## EXERCISE PROMPT
In the entries below, count every line with the word "servers". Return only the count.

## DATA PROVIDED

+-------+

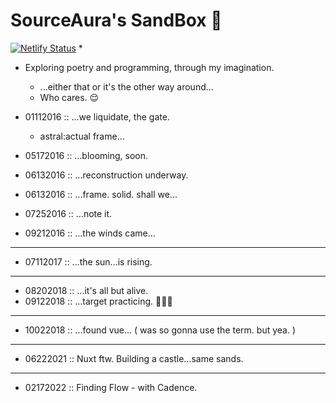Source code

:  
# SourceAura's SandBox 👾 
[![Netlify Status](https://api.netlify.com/api/v1/badges/cc44f316-985e-4e60-80c6-7241981a4fea/deploy-status)](https://app.netlify.com/sites/sourceaura/deploys)
*
- Exploring poetry and programming, through my imagination.
  - ...either that or it's the other way around...
  - Who cares. 😌


- 01112016 :: ...we liquidate, the gate.
  * astral:actual frame...

- 05172016 :: ...blooming, soon.

- 06132016 :: ...reconstruction underway.

- 06132016 :: ...frame. solid. shall we...

- 07252016 :: ...note it.

- 09212016 :: ...the winds came...

-------

- 07112017 :: ...the sun...is rising.

-------

- 08202018 :: ...it's all but alive. 
- 09122018 :: ...target practicing. 🏹🏹🏹

-------
- 10022018 :: ...found vue... ( was so gonna use the term. but yea. )

-------
- 06222021 :: Nuxt ftw. Building a castle...same sands. 

-------
- 02172022 :: Finding Flow - with Cadence.
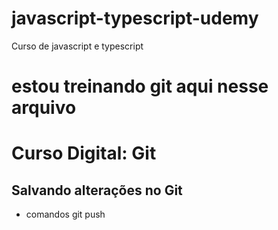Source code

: # javascript-typescript-udemy
 Curso de javascript e typescript

# estou treinando git aqui nesse arquivo 

# Curso Digital: Git

## Salvando alterações no Git
* comandos git push
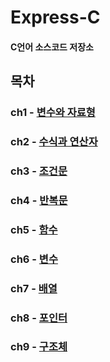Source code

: # Express-C
#### C언어 소스코드 저장소

## 목차
### ch1 - [변수와 자료형](https://github.com/BangYunseo/TIL/blob/main/Language/C/ch1_DataType.md)
### ch2 - [수식과 연산자](https://github.com/BangYunseo/TIL/blob/main/Language/C/ch2_ExpressionAndOperator.md)
### ch3 - [조건문](https://github.com/BangYunseo/TIL/blob/main/Language/C/ch3_ConditionalStatements.md)
### ch4 - [반복문](https://github.com/BangYunseo/TIL/blob/main/Language/C/ch4_Loop.md)
### ch5 - [함수](https://github.com/BangYunseo/TIL/blob/main/Language/C/ch5_Function.md)
### ch6 - [변수](https://github.com/BangYunseo/TIL/blob/main/Language/C/ch6_Variable.md)
### ch7 - [배열](https://github.com/BangYunseo/TIL/blob/main/Language/C/ch7_Array.md)
### ch8 - [포인터](https://github.com/BangYunseo/TIL/blob/main/Language/C/ch8_Pointer.md)
### ch9 - [구조체](https://github.com/BangYunseo/TIL/blob/main/Language/C/ch9_Struct.md)
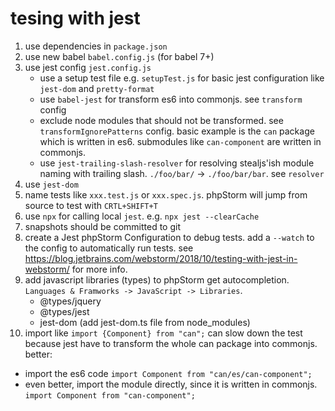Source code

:# tesing with jest

1. use dependencies in `package.json`
2. use new babel `babel.config.js` (for babel 7+)
3. use jest config `jest.config.js`
   *  use a setup test file e.g. `setupTest.js` for basic jest configuration like `jest-dom` and `pretty-format`
   * use `babel-jest` for transform es6 into commonjs. see `transform` config 
   * exclude node modules that should not be transformed. see `transformIgnorePatterns` config. basic example is the `can` package which is written in es6. submodules like `can-component` are written in commonjs.
   * use `jest-trailing-slash-resolver` for resolving stealjs'ish module naming with trailing slash. `./foo/bar/` -> `./foo/bar/bar`. see `resolver`
4. use `jest-dom`
5. name tests like `xxx.test.js` or `xxx.spec.js`. phpStorm will jump from source to test with `CRTL+SHIFT+T`
6. use `npx` for calling local `jest`. e.g. `npx jest --clearCache`
7. snapshots should be committed to git
8. create a Jest phpStorm Configuration to debug tests. add a `--watch` to the config to automatically run tests. see https://blog.jetbrains.com/webstorm/2018/10/testing-with-jest-in-webstorm/ for more info.
9. add javascript libraries (types) to phpStorm get autocompletion. `Languages & Framworks -> JavaScript -> Libraries`.
   * @types/jquery
   * @types/jest
   * jest-dom (add jest-dom.ts file from node_modules)
10. import like `import {Component} from "can";` can slow down the test because jest have to transform the whole can package into commonjs. better:
   * import the es6 code `import Component from "can/es/can-component";`
   * even better, import the module directly, since it is written in commonjs. `import Component from "can-component";` 


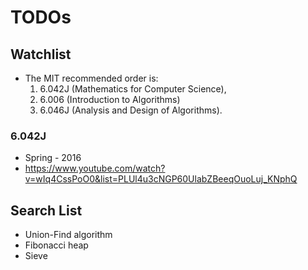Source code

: # TODOs

## Watchlist

- The MIT recommended order is:
  1. 6.042J (Mathematics for Computer Science),
  2. 6.006  (Introduction to Algorithms)
  3. 6.046J (Analysis and Design of Algorithms).

### 6.042J

- Spring - 2016
- https://www.youtube.com/watch?v=wIq4CssPoO0&list=PLUl4u3cNGP60UlabZBeeqOuoLuj_KNphQ

## Search List

- Union-Find algorithm
- Fibonacci heap
- Sieve
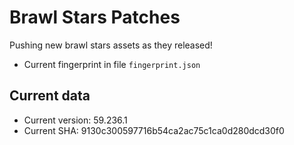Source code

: # Brawl Stars Patches
Pushing new brawl stars assets as they released!
* Current fingerprint in file `fingerprint.json`

## Current data
* Current version: 59.236.1
* Current SHA: 9130c300597716b54ca2ac75c1ca0d280dcd30f0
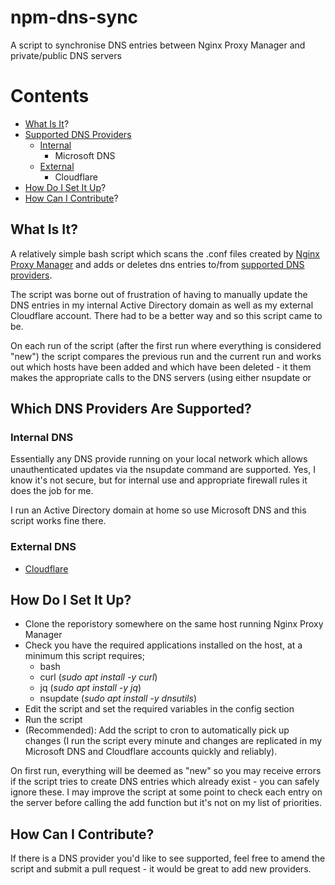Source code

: # npm-dns-sync
A script to synchronise DNS entries between Nginx Proxy Manager and private/public DNS servers
# Contents
 - [What Is It](#what-is-it)?
 - [Supported DNS Providers](#supported-dns-providers)
	 - [Internal](#internal-dns)
		 - Microsoft DNS
	 - [External](#external-dns)
		 - Cloudflare
 - [How Do I Set It Up](#how-to-setup)?
 - [How Can I Contribute](#how-to-contribute)?

## <a name="what-is-it">What Is It?

A relatively simple bash script which scans the .conf files created by [Nginx Proxy Manager](https://github.com/jc21/nginx-proxy-manager) and adds or deletes dns entries to/from [supported DNS providers](#supported-dns-providers).

The script was borne out of frustration of having to manually update the DNS entries in my internal Active Directory domain as well as my external Cloudflare account. There had to be a better way and so this script came to be.

On each run of the script (after the first run where everything is considered "new") the script compares the previous run and the current run and works out which hosts have been added and which have been deleted - it them makes the appropriate calls to the DNS servers (using either nsupdate or 

## <a name="supported-dns-providers">Which DNS Providers Are Supported?
### <a name="internal-dns">Internal DNS
Essentially any DNS provide running on your local network which allows unauthenticated updates via the nsupdate command are supported. Yes, I know it's not secure, but for internal use and appropriate firewall rules it does the job for me.

I run an Active Directory domain at home so use Microsoft DNS and this script works fine there.

### <a name="external-dns"> External DNS

 - [Cloudflare](https://www.cloudflare.com)
 
## <a name="how-to-setup">How Do I Set It Up?
 - Clone the reporistory somewhere on the same host running Nginx Proxy Manager
 - Check you have the required applications installed on the host, at a minimum this script requires;
	 - bash
	 - curl (*sudo apt install -y curl*)
	 - jq (*sudo apt install -y jq*)
	 - nsupdate (*sudo apt install -y dnsutils*)
 - Edit the script and set the required variables in the config section
 - Run the script
 - (Recommended): Add the script to cron to automatically pick up changes (I run the script every minute and changes are replicated in my Microsoft DNS and Cloudflare accounts quickly and reliably).

On first run, everything will be deemed as "new" so you may receive errors if the script tries to create DNS entries which already exist - you can safely ignore these. I may improve the script at some point to check each entry on the server before calling the add function but it's not on my list of priorities.

## <a name="how-to-contribute"> How Can I Contribute?
If there is a DNS provider you'd like to see supported, feel free to amend the script and submit a pull request - it would be great to add new providers.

+-------+

## COMPLETED TASK
2